Habbie commented 11 years ago

Author: anon there seems to be some ipv4 and ipv6 weirdness in that log...

ie:

a) Received NOTIFY for tittybumbum.com from 2001:470:1:203::1002 for which we are not authoritative

b) Created new slave zone 'tittybumbum.com' from supermaster 65.19.176.90, queued axfr Jan 20 16:15:40

Received notify via ipv6, axfr done via ipv4..

c) Database error trying to create tittybumbum.com for potential supermaster 2001:470:1:203::1002:

There seems to be a bit of flip flopping going on between v4 and v6.

Habbie commented 11 years ago

Author: peter There is no flipflopping - it receives both notifies but can only act on one. The initial v4 notify manages to trigger the supermaster entry's creation, which means the v6 will be ignored for that domain from now on.
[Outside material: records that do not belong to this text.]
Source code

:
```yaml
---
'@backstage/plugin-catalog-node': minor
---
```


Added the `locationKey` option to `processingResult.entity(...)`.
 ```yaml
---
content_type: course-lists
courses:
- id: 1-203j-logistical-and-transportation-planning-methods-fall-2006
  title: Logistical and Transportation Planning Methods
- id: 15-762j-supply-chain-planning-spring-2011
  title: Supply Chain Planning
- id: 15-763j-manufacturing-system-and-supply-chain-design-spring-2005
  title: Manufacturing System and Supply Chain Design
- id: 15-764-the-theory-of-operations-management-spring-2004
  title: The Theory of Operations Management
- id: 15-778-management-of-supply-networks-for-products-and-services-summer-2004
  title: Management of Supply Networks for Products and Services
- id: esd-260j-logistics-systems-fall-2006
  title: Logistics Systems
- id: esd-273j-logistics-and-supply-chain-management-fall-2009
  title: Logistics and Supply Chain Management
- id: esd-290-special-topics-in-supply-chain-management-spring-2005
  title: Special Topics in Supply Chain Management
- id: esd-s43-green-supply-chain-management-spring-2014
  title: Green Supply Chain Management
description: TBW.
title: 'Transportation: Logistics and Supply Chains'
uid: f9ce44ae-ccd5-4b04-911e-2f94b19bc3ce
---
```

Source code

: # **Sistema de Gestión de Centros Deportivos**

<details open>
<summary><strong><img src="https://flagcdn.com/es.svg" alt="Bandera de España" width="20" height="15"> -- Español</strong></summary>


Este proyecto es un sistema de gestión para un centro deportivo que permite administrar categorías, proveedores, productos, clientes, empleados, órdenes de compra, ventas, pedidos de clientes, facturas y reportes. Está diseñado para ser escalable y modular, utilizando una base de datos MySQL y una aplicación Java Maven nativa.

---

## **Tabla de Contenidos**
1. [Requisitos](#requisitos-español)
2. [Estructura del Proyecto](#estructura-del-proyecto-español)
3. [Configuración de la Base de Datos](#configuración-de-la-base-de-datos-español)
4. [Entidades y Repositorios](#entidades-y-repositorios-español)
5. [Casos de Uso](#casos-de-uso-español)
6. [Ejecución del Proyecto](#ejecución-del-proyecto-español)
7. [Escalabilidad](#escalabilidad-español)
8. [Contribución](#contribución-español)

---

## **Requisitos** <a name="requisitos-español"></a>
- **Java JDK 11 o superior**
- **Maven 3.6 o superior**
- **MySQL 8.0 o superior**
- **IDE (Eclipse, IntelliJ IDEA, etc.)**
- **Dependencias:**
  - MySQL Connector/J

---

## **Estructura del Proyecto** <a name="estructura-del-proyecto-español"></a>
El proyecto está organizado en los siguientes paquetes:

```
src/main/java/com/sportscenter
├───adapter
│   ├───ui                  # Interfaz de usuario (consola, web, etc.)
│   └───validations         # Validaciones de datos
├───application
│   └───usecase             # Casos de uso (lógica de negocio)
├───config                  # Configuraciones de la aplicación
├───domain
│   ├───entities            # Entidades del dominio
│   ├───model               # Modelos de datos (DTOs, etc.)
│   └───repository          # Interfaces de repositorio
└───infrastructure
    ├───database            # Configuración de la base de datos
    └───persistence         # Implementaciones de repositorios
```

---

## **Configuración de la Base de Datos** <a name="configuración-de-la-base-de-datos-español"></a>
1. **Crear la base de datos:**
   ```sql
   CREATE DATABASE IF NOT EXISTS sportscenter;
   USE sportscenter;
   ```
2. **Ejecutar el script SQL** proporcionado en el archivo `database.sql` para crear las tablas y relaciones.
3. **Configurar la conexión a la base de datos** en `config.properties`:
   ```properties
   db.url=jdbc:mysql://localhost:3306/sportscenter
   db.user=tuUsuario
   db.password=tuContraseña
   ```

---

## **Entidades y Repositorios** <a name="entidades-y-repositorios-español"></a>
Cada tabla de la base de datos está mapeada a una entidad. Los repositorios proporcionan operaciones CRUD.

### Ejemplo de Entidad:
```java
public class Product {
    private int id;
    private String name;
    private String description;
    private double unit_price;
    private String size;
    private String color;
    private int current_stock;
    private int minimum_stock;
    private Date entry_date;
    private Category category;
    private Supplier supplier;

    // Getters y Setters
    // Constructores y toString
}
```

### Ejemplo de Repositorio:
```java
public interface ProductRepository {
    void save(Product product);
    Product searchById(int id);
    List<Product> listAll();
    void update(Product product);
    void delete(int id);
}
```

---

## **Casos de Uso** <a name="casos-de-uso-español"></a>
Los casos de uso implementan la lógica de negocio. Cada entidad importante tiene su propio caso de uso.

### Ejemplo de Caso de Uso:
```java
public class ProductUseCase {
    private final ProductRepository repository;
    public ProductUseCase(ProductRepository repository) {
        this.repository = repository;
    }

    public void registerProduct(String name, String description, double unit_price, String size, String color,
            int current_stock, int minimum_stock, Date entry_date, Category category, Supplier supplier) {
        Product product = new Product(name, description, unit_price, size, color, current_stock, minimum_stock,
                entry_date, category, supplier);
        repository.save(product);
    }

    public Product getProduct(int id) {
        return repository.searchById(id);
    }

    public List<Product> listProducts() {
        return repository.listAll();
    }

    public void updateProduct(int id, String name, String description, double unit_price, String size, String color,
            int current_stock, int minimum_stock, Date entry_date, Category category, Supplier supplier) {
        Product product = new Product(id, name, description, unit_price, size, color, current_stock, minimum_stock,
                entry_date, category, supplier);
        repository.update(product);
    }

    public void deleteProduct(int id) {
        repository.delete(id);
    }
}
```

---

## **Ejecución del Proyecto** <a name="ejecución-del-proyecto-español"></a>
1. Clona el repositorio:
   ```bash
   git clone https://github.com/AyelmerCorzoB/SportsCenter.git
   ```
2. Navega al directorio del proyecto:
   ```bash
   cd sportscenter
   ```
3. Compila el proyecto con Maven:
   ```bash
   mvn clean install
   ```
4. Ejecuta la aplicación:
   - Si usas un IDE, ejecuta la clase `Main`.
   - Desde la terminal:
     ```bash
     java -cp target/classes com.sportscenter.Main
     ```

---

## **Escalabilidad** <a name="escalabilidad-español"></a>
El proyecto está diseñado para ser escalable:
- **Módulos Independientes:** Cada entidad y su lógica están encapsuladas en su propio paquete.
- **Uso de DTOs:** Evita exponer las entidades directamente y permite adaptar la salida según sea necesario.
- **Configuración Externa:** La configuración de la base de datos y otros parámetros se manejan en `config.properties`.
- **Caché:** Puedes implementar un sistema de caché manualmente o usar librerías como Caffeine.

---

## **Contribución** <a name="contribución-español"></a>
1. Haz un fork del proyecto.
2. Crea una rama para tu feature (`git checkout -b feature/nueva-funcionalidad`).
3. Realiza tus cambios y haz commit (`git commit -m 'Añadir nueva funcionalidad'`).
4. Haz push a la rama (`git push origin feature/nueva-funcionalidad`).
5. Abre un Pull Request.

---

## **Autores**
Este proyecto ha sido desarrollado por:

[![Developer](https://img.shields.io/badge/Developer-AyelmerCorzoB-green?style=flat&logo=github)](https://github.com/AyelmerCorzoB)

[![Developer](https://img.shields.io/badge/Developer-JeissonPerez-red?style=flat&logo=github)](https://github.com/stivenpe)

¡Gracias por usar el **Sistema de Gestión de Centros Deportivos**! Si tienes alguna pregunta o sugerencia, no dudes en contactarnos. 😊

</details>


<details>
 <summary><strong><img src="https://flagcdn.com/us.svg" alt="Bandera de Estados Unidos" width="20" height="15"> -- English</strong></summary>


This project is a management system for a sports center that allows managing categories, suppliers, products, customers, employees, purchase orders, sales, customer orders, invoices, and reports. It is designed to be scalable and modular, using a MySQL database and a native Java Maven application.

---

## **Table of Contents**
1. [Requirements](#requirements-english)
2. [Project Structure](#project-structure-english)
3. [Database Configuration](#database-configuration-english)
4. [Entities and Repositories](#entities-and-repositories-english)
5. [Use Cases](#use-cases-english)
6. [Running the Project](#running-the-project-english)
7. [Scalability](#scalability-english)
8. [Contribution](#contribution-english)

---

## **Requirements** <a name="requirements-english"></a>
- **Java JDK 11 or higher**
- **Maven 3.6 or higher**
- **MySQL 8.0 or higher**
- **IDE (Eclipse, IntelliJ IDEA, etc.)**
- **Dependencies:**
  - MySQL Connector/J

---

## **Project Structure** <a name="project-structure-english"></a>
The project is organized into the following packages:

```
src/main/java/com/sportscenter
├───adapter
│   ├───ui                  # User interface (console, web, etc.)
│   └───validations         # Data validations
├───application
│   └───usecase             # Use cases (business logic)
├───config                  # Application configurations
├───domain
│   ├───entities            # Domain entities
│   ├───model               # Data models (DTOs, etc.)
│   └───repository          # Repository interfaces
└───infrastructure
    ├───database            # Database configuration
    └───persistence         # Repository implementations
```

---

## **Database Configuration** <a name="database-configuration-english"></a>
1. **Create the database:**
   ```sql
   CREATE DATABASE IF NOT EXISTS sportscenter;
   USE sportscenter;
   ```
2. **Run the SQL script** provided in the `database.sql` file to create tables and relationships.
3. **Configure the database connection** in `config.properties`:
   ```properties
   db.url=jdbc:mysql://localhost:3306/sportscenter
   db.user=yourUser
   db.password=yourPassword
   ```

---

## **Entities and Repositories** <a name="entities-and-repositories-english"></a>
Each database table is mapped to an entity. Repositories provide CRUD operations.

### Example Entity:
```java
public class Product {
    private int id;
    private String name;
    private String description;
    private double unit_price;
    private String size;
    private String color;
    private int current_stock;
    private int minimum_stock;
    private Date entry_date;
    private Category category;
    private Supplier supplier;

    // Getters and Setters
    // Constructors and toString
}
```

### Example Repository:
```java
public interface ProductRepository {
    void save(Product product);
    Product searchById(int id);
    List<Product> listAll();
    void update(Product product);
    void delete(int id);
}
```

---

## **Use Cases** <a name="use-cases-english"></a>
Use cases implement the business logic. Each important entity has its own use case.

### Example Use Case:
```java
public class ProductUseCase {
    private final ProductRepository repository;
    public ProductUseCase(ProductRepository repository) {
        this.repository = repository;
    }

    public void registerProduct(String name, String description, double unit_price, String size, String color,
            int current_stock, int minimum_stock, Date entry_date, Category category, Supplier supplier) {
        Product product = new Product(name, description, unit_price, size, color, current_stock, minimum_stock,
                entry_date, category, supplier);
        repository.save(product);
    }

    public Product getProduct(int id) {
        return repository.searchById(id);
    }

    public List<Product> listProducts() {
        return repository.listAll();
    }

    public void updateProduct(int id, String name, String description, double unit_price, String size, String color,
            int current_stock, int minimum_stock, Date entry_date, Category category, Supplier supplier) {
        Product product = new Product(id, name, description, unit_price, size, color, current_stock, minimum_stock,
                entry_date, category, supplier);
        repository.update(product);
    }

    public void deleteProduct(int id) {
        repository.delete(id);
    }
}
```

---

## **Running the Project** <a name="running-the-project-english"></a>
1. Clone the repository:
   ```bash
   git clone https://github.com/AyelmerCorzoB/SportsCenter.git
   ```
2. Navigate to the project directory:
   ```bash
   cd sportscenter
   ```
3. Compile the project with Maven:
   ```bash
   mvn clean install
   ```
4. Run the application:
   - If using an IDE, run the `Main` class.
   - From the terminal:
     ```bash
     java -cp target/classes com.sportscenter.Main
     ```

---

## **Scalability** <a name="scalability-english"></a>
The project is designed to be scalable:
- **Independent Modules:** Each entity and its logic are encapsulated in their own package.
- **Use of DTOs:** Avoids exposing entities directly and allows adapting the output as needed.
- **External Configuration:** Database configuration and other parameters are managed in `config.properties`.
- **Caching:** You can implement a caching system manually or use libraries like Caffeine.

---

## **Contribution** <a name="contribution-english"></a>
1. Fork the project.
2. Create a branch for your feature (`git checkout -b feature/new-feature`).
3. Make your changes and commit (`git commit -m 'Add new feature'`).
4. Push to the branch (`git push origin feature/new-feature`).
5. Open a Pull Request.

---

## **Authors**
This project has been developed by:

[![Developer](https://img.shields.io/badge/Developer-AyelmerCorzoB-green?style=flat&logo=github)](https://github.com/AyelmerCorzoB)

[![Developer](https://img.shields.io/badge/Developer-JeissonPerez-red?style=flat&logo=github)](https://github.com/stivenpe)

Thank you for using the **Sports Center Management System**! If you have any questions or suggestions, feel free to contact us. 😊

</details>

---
The 0 serial means "domain not present yet", this is normal before the first AXFR.

And finally, 'not crashing' is what the fix for this issue promised. Avoiding all race conditions in this area is hard; not crashing is what we currently have to offer for this.

Thank you for checking! Closing ticket.

Habbie commented 11 years ago

Author: anon I think perhaps using MySQL replication might be a better option. Thanks.

Habbie commented 11 years ago

Author: peter Probably cleanest for now. Ticket #506 is tracking the general messiness of dual-stack slaving, by the way.